Dies wäre nach Franz-Josef Müllers Einschätzung beispielsweise bei den sogenannten U-Früherkennungsuntersuchungen der Fall. Sie gelten als notwendig und müssen innerhalb einer bestimmten Frist erledigt werden. Da die Kassenärztlichen Vereinigungen einen „Sicherstellungsauftrag“ für medizinische Leistungen haben und die Krankenkassen diesen im Interesse ihrer Versicherten kontrollieren müssen, haben die Patienten aus Müllers Sicht die Wahl, auch einen privat praktizierenden Arzt aufzusuchen. Sofern, wie möglicherweise demnächst in Limburg, diese Leistungen für Kassenpatienten regulär nicht mehr zugänglich sind.

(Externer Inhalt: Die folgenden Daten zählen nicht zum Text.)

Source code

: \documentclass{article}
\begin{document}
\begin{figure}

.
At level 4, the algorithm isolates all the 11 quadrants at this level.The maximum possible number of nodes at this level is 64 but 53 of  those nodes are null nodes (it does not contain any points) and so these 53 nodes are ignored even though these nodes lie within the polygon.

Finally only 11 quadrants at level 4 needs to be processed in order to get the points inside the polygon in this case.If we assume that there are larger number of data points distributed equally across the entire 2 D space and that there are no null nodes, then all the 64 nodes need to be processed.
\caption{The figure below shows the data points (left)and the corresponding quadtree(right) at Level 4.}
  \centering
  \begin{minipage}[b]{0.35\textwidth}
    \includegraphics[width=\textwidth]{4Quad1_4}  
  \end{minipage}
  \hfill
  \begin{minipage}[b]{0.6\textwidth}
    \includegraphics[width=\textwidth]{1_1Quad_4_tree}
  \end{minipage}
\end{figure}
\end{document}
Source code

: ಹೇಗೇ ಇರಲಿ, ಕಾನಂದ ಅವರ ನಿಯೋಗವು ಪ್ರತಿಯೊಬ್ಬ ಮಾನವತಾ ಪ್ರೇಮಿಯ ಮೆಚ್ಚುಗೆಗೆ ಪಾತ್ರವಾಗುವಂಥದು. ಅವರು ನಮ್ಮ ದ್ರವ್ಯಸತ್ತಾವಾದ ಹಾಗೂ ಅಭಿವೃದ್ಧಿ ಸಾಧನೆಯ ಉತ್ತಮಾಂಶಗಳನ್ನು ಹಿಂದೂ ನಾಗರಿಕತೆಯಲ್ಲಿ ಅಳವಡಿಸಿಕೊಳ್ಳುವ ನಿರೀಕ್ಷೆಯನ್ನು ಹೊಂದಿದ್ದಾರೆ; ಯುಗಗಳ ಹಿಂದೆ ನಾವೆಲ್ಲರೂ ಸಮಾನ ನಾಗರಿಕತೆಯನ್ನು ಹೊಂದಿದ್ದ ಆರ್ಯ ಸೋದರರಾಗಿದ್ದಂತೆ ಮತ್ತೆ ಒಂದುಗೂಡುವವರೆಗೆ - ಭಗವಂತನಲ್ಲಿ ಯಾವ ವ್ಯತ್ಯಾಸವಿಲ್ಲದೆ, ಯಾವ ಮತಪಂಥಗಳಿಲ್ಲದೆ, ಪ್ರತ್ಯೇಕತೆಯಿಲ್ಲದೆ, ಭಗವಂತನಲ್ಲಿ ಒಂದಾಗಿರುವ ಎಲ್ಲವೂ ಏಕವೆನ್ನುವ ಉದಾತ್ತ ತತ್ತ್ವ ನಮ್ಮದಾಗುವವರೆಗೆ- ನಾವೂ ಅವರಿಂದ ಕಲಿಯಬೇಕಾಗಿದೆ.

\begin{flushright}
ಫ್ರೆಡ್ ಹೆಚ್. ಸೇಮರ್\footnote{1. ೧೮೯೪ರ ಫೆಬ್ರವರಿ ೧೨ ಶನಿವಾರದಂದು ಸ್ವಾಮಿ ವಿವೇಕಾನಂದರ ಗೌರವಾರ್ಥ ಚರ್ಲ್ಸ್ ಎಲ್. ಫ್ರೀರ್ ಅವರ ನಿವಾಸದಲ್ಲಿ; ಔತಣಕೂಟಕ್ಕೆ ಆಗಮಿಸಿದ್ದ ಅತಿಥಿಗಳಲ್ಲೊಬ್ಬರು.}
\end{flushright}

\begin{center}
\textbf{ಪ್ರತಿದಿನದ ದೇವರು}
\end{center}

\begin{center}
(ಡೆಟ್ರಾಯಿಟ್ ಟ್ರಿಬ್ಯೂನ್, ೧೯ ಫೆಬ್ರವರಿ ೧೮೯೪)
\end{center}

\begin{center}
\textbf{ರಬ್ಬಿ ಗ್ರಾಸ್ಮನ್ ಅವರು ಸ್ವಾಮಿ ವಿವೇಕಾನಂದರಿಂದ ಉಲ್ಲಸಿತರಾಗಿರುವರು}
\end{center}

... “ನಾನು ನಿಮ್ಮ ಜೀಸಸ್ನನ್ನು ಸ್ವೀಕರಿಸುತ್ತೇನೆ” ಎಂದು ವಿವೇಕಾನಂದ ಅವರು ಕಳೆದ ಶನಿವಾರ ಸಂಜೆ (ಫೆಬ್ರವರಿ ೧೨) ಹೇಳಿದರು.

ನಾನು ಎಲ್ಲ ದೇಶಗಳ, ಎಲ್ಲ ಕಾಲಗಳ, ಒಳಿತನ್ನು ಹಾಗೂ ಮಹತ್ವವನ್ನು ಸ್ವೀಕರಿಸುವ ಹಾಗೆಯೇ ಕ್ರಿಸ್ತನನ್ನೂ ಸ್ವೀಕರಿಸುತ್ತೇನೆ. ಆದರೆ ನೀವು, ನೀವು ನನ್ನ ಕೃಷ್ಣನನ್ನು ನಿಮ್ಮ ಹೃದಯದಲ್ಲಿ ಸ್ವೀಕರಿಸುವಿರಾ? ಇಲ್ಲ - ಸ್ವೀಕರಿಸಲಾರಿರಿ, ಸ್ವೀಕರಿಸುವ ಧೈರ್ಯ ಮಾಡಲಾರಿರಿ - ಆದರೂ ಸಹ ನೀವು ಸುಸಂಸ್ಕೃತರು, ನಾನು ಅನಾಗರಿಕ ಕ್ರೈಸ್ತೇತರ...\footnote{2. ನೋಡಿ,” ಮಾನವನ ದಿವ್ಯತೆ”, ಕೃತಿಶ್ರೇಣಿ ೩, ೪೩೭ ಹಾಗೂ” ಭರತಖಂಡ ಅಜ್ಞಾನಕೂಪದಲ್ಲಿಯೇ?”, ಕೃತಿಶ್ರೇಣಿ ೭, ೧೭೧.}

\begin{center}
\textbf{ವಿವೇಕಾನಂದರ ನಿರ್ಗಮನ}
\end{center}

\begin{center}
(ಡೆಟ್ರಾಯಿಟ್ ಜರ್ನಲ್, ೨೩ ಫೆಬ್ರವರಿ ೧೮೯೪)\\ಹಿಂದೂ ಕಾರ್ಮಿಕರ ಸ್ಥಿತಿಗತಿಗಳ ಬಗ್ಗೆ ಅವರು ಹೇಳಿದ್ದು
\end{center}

Der Mainzer Ökonom räumt ein, dass sich die Krankenkassen vermutlich weigern werden, einzelne von Eltern eingereichte Privatrechnungen zu bezahlen. Juristische Auseinandersetzungen wären möglicherweise die Folge. Sollten aber Tausende Eltern von diesem Recht Gebrauch machen, sähe die Sache womöglich anders aus, und die Kassen könnten sich genötigt sehen, dem Druck ihrer Versicherten nachzugeben, meint Müller.